Amazon Just Launched the Supermarket of the Future (and Your Dreams)

Amazon Launches Supermarket of the Future
image/Amazon

If being stuck in line at the supermarket with just one item behind a customer with a filled-to-the-top cart gives you panic attacks, Amazon has some exciting news.

Earlier this week, the online retail giant released a video for a brick and mortar convenience store its calling Amazon Go. And it’s the shopping experience of everyone’s dreams. No lines. Ever.

The flagship 1,800 square-foot supermarket of the future is located in Seattle, where Amazon is based.

“It’s clearly a sign that Amazon sees a big opportunity in revolutionizing the staid traditions of Main Street commerce,” reports the Seattle Times.

Using a mobile app, Amazon Go shoppers check-in upon entering the store—kind of like entering a subway station through a turnstile or using a phone at airport security check-in. Then, once inside the store, the app automatically identifies the items being purchased (kind of like those library book check-outs). Then, you walk out and Amazon charges you after you’ve left the store.

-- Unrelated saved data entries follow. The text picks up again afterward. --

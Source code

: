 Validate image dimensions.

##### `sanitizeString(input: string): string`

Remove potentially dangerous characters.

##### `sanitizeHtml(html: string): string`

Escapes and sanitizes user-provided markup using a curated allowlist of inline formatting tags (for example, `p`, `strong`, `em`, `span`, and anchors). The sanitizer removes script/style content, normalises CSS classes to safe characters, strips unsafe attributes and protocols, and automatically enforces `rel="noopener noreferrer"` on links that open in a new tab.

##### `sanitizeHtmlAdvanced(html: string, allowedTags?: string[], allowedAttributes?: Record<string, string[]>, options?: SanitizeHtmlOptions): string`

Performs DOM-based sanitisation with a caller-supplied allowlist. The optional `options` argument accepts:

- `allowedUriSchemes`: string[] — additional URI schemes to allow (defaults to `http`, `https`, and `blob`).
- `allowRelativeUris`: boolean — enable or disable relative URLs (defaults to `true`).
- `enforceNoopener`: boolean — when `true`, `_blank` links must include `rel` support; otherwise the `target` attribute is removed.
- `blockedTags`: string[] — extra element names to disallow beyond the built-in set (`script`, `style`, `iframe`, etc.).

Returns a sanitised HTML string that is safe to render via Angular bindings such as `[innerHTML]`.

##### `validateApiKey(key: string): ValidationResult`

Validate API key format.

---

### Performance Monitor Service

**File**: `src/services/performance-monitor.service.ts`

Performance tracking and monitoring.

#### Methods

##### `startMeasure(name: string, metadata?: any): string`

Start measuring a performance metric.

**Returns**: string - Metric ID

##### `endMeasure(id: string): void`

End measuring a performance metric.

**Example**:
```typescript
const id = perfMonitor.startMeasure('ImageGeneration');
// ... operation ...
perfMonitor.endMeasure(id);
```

No checkout aisle, no putting items into carts with the one broken wheel only to have to take them back out of the cart a few minutes later and pile them onto the little conveyor belt and then back into the cart while the cashier asks you what kind of apple your Crapaudine beets are.

Amazon has aptly dubbed the (r)evolutionary concept “Just Walk Out Technology.” It relies on RFID and sensors (and a little Jetsons inspo) to identify the merchandise you’re stuffing right into your bags, purse, underwear. Go for it, right? And no one will care now that you have your period, btw. Or a chocolate addiction.

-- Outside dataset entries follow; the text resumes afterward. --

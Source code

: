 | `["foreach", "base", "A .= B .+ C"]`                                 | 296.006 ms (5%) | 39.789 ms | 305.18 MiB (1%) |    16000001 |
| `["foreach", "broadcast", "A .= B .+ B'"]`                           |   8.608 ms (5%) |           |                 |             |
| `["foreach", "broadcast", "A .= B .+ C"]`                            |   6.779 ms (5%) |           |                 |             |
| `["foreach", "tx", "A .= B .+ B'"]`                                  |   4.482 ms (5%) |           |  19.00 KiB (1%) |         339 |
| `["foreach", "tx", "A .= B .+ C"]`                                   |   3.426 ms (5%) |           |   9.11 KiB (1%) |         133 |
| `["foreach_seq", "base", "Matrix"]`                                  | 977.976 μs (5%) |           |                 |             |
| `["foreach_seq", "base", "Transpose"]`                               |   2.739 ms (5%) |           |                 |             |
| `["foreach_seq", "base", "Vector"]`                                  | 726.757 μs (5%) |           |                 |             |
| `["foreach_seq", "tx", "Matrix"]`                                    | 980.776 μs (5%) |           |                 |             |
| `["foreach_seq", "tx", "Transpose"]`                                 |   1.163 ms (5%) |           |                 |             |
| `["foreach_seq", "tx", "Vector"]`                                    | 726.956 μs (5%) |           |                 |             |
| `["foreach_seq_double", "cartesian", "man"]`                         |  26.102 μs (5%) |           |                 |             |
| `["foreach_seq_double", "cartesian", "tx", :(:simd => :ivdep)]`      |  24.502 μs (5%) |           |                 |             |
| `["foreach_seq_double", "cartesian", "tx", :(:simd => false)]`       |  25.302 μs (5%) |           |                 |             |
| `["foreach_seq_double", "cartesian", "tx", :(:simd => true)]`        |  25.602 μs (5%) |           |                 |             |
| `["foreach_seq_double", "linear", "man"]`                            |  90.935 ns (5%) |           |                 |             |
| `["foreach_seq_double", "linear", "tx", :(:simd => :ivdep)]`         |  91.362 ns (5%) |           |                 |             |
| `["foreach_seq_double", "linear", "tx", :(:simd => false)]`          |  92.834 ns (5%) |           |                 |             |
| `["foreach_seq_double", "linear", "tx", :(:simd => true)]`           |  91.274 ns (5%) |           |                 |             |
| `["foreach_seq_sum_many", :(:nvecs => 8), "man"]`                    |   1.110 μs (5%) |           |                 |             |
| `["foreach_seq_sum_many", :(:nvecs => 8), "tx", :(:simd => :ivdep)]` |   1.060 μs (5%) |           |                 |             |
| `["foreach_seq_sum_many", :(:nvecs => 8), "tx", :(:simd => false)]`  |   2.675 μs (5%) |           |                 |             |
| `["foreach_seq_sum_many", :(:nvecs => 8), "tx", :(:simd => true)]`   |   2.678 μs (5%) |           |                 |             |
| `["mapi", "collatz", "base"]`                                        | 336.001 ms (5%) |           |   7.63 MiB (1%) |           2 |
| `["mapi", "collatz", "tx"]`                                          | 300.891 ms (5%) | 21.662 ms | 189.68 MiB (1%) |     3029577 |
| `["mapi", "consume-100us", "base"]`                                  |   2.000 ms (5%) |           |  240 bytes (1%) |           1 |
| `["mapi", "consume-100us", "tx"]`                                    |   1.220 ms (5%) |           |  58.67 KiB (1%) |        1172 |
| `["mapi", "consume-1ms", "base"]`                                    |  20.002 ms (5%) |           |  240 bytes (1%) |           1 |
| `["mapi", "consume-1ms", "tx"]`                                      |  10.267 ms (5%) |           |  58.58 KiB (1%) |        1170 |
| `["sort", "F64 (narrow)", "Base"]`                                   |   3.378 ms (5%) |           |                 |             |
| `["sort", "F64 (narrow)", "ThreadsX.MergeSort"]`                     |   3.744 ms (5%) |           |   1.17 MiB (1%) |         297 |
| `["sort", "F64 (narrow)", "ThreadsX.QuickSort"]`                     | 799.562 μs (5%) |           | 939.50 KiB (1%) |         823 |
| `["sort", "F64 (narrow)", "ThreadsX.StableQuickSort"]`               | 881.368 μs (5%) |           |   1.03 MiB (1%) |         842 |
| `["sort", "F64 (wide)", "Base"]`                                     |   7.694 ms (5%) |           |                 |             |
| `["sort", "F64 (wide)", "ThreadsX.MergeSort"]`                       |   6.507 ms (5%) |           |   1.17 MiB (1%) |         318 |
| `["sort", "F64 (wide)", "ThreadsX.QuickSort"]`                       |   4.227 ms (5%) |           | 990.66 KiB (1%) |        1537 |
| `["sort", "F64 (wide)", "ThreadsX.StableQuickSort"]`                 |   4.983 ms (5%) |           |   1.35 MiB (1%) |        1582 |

And, just like the self-checkout registers at most major supermarkets these days, there’s likely to be errors that occur—but surely not nearly as much of a hassle as spending 45 minutes in line at checkout and being forced to make small talk with the cashiers while the person in line behind you keeps accidentally banging your heels with their cart.

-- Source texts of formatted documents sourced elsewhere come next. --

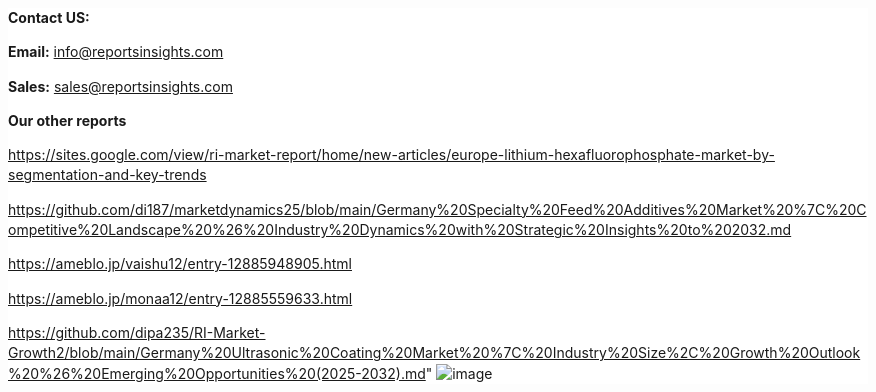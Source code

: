 <strong>Contact US:</strong>

<p class=><b>Email:</b> <a href=mailto:info@reportsinsights.com>info@reportsinsights.com</a></p>
<p class=><b>Sales:</b> <a href=mailto:sales@reportsinsights.com>sales@reportsinsights.com</a></p>

<strong>Our other reports</strong>

<a href=https://sites.google.com/view/ri-market-report/home/new-articles/europe-lithium-hexafluorophosphate-market-by-segmentation-and-key-trends>https://sites.google.com/view/ri-market-report/home/new-articles/europe-lithium-hexafluorophosphate-market-by-segmentation-and-key-trends</a>

<a href=https://github.com/di187/marketdynamics25/blob/main/Germany%20Specialty%20Feed%20Additives%20Market%20%7C%20Competitive%20Landscape%20%26%20Industry%20Dynamics%20with%20Strategic%20Insights%20to%202032.md>https://github.com/di187/marketdynamics25/blob/main/Germany%20Specialty%20Feed%20Additives%20Market%20%7C%20Competitive%20Landscape%20%26%20Industry%20Dynamics%20with%20Strategic%20Insights%20to%202032.md</a>

<a href=https://ameblo.jp/vaishu12/entry-12885948905.html>https://ameblo.jp/vaishu12/entry-12885948905.html</a>

<a href=https://ameblo.jp/monaa12/entry-12885559633.html>https://ameblo.jp/monaa12/entry-12885559633.html</a>

<a href=https://github.com/dipa235/RI-Market-Growth2/blob/main/Germany%20Ultrasonic%20Coating%20Market%20%7C%20Industry%20Size%2C%20Growth%20Outlook%20%26%20Emerging%20Opportunities%20(2025-2032).md>https://github.com/dipa235/RI-Market-Growth2/blob/main/Germany%20Ultrasonic%20Coating%20Market%20%7C%20Industry%20Size%2C%20Growth%20Outlook%20%26%20Emerging%20Opportunities%20(2025-2032).md</a>"
![image](https://github.com/user-attachments/assets/fe69aaac-46b4-4b13-8c00-1af0fd03ea1e)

Yes, the concept may kill those register area impulse item purchases and magazine sales. But we’re guessing the technology will actually allow for much more creative merchandising within the stores, something that could bode better for brands (and retailers) compromised by traditional supermarket navigation.

Grocery shopping online with services like Instacart, Thrive Market, and Amazon Fresh is gaining in popularity, as is the booming meal kit delivery trend, and Amazon Go is, in theory at least, the best of both worlds: the anonymity and swiftness of online shopping married with the tactile experience of shopping the aisles, seeing and touching the food, particularly fresh fruits and vegetables or grab-and-go items. It’s the convenience of the future meets the quaintness of the past, presumably with all of the deliciousness of both.